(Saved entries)
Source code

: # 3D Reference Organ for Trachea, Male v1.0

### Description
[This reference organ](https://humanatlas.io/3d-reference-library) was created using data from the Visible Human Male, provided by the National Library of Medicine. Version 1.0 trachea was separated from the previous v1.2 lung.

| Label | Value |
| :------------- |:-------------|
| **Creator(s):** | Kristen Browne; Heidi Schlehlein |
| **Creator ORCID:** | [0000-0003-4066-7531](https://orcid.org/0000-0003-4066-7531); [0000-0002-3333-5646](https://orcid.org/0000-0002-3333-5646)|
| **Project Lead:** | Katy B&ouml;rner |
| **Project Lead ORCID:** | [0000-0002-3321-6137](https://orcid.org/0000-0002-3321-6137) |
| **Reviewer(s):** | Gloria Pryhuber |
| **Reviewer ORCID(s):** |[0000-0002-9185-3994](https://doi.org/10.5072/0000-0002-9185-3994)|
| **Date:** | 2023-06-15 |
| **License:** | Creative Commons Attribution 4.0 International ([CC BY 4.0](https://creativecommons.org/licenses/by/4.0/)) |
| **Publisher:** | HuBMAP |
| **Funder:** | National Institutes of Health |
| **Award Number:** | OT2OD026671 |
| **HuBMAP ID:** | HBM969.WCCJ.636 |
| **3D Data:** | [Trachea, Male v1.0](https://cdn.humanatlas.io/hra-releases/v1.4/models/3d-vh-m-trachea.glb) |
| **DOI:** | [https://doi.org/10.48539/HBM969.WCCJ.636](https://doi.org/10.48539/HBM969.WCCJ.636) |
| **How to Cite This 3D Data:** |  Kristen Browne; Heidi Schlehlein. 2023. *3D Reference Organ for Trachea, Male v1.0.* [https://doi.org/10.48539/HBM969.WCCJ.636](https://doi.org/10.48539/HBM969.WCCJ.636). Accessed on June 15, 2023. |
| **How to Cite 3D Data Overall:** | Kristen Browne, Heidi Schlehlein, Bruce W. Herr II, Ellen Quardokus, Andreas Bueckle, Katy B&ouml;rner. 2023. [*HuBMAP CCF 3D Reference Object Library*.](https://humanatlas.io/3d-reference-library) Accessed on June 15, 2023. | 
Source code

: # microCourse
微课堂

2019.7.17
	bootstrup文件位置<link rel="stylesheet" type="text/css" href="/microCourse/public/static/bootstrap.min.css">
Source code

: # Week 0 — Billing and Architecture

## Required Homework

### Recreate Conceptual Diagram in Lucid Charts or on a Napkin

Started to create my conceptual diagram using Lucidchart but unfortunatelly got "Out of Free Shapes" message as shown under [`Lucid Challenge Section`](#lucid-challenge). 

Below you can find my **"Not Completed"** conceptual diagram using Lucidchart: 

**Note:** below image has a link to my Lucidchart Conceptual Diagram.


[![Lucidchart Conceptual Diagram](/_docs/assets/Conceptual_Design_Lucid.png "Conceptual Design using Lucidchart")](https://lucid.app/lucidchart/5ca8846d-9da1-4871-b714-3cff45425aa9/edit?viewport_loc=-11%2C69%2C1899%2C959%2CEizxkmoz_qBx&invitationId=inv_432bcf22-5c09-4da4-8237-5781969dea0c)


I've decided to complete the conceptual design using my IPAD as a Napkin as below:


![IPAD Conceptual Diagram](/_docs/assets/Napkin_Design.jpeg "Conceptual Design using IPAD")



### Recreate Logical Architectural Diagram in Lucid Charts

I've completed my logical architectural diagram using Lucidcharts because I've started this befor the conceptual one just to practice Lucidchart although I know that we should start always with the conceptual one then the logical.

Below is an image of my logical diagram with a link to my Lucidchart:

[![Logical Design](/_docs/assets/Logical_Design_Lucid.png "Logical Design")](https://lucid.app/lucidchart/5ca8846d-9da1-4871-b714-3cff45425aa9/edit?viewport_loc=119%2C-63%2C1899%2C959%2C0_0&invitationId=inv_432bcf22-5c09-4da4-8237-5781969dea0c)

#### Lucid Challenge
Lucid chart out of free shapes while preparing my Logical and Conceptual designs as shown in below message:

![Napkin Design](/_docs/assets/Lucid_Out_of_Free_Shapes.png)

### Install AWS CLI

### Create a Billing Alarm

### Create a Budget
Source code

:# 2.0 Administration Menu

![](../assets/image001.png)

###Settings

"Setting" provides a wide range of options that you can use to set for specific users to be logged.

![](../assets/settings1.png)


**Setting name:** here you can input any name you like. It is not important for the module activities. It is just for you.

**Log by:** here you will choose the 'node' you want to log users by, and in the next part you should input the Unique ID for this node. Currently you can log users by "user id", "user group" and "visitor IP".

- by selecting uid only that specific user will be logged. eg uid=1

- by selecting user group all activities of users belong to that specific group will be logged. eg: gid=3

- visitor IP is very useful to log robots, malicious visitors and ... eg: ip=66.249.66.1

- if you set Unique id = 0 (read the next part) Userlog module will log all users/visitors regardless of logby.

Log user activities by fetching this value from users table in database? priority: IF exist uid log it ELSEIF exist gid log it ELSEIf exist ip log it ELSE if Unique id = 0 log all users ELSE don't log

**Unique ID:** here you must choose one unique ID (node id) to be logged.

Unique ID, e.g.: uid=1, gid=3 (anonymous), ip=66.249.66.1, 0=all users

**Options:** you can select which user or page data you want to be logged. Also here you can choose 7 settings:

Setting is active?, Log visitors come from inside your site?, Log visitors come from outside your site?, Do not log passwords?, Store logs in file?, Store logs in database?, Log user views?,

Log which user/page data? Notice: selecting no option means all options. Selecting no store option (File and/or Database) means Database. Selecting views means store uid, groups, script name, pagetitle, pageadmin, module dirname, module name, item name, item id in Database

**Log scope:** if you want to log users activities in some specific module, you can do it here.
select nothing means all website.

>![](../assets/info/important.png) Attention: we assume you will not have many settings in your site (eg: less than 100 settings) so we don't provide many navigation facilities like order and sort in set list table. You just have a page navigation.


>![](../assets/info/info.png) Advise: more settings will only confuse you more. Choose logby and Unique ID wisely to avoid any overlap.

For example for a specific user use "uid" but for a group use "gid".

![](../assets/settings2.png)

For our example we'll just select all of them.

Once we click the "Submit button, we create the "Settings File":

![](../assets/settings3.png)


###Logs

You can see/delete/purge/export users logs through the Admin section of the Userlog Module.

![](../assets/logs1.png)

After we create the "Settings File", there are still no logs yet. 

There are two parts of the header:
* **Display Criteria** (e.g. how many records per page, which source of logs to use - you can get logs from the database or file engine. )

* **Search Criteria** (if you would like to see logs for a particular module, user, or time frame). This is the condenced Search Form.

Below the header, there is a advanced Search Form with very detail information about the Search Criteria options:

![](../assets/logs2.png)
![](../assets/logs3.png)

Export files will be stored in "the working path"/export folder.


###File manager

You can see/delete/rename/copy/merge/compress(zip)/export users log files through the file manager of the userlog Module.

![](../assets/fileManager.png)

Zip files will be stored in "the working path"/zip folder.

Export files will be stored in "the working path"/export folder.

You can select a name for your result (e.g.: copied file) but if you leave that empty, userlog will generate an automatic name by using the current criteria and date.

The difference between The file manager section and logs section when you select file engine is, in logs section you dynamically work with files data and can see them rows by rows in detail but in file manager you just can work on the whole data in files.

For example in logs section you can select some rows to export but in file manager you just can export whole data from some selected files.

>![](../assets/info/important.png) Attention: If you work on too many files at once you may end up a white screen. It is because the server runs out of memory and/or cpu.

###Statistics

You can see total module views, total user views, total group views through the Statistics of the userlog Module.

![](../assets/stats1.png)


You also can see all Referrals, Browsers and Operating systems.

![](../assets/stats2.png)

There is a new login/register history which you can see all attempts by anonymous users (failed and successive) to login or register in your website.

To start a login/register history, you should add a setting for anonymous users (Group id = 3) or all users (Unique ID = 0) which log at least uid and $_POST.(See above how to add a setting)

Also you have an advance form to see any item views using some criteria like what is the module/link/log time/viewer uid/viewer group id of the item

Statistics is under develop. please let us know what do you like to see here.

Exercise instructions: Search the entries for the word "logby" and gather every line where it appears.

Answer space:
- if you set Unique id = 0 (read the next part) Userlog module will log all users/visitors regardless of logby.
>![](../assets/info/info.png) Advise: more settings will only confuse you more. Choose logby and Unique ID wisely to avoid any overlap.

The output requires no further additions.